Salt – This is added purely for flavoring. Choose a non-iodized salt. If you’re required to stick to a low-sodium diet, it’s perfectly acceptable to leave this ingredient out. That’s one of the benefits of canning beans at home – you can make them to suit you.
This recipe calls for 3 pounds of dry beans and will fill 9 pint-size jars. If you like to make the most of your time and your canner is large enough, you can double the recipe and double stack the jars. You just need a wire rack to put between the layers. Stack the second layer offset from the first to allow the steam to circulate.

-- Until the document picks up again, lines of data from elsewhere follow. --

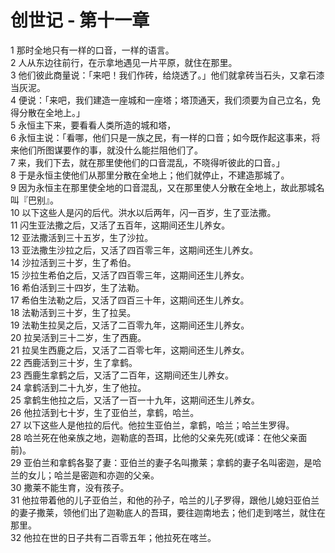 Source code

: # 创世记 - 第十一章
  
 1 那时全地只有一样的口音，一样的语言。  
 2 人从东边往前行，在示拿地遇见一片平原，就住在那里。  
 3 他们彼此商量说：「来吧！我们作砖，给烧透了。」他们就拿砖当石头，又拿石漆当灰泥。  
 4 便说：「来吧，我们建造一座城和一座塔；塔顶通天，我们须要为自己立名，免得分散在全地上。」  
 5 永恒主下来，要看看人类所造的城和塔，  
 6 永恒主说：「看哪，他们只是一族之民，有一样的口音；如今既作起这事来，将来他们所图谋要作的事，就没什么能拦阻他们了。  
 7 来，我们下去，就在那里使他们的口音混乱，不晓得听彼此的口音。」  
 8 于是永恒主使他们从那里分散在全地上；他们就停止，不建造那城了。  
 9 因为永恒主在那里使全地的口音混乱，又在那里使人分散在全地上，故此那城名叫『巴别』。  
 10 以下这些人是闪的后代。洪水以后两年，闪一百岁，生了亚法撒。  
 11 闪生亚法撒之后，又活了五百年，这期间还生儿养女。  
 12 亚法撒活到三十五岁，生了沙拉。  
 13 亚法撒生沙拉之后，又活了四百零三年，这期间还生儿养女。  
 14 沙拉活到三十岁，生了希伯。  
 15 沙拉生希伯之后，又活了四百零三年，这期间还生儿养女。  
 16 希伯活到三十四岁，生了法勒。  
 17 希伯生法勒之后，又活了四百三十年，这期间还生儿养女。  
 18 法勒活到三十岁，生了拉吴。  
 19 法勒生拉吴之后，又活了二百零九年，这期间还生儿养女。  
 20 拉吴活到三十二岁，生了西鹿。  
 21 拉吴生西鹿之后，又活了二百零七年，这期间还生儿养女。  
 22 西鹿活到三十岁，生了拿鹤。  
 23 西鹿生拿鹤之后，又活了二百年，这期间还生儿养女。  
 24 拿鹤活到二十九岁，生了他拉。  
 25 拿鹤生他拉之后，又活了一百一十九年，这期间还生儿养女。  
 26 他拉活到七十岁，生了亚伯兰，拿鹤，哈兰。  
 27 以下这些人是他拉的后代。他拉生亚伯兰，拿鹤，哈兰；哈兰生罗得。  
 28 哈兰死在他亲族之地，迦勒底的吾珥，比他的父亲先死(或译：在他父亲面前)。  
 29 亚伯兰和拿鹤各娶了妻：亚伯兰的妻子名叫撒莱；拿鹤的妻子名叫密迦，是哈兰的女儿；哈兰是密迦和亦迦的父亲。  
 30 撒莱不能生育，没有孩子。  
 31 他拉带着他的儿子亚伯兰，和他的孙子，哈兰的儿子罗得，跟他儿媳妇亚伯兰的妻子撒莱，领他们出了迦勒底人的吾珥，要往迦南地去；他们走到喀兰，就住在那里。  
 32 他拉在世的日子共有二百零五年；他拉死在喀兰。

You could also use quart jars if that makes the most sense for your family. Most pressure canners will hold 7 quart jars. You’ll need about 4 pounds of beans to make seven quart jars.
A Quick Look at the Process
This method for canning beans requires a little planning ahead, but it’s not difficult.
- Soak beans in a large stock pot overnight, covering the beans with 3” to 4” of water.
- Drain the beans and return to the stock pot with fresh water. Cook the beans at a boil for 30 minutes.
- Prepare the pressure canner for canning while the beans are cooking
- Drain the partially cooked beans and fill canning jars with hot, pre-cooked beans. Pour fresh boiling water over the beans in the jars and twist on the canning lids.
- Transfer the prepared jars to the pressure canner and process. Low-acid foods like beans must be pressure canned for safety.
- Check seals and store in a cool dry place.
Pre-Soaking and Cooking
It is necessary to presoak and partially cook the beans before canning them. This allows the beans to absorb water and expand outside the confines of the jar. Too much expansion in the canning jars can result in breakage.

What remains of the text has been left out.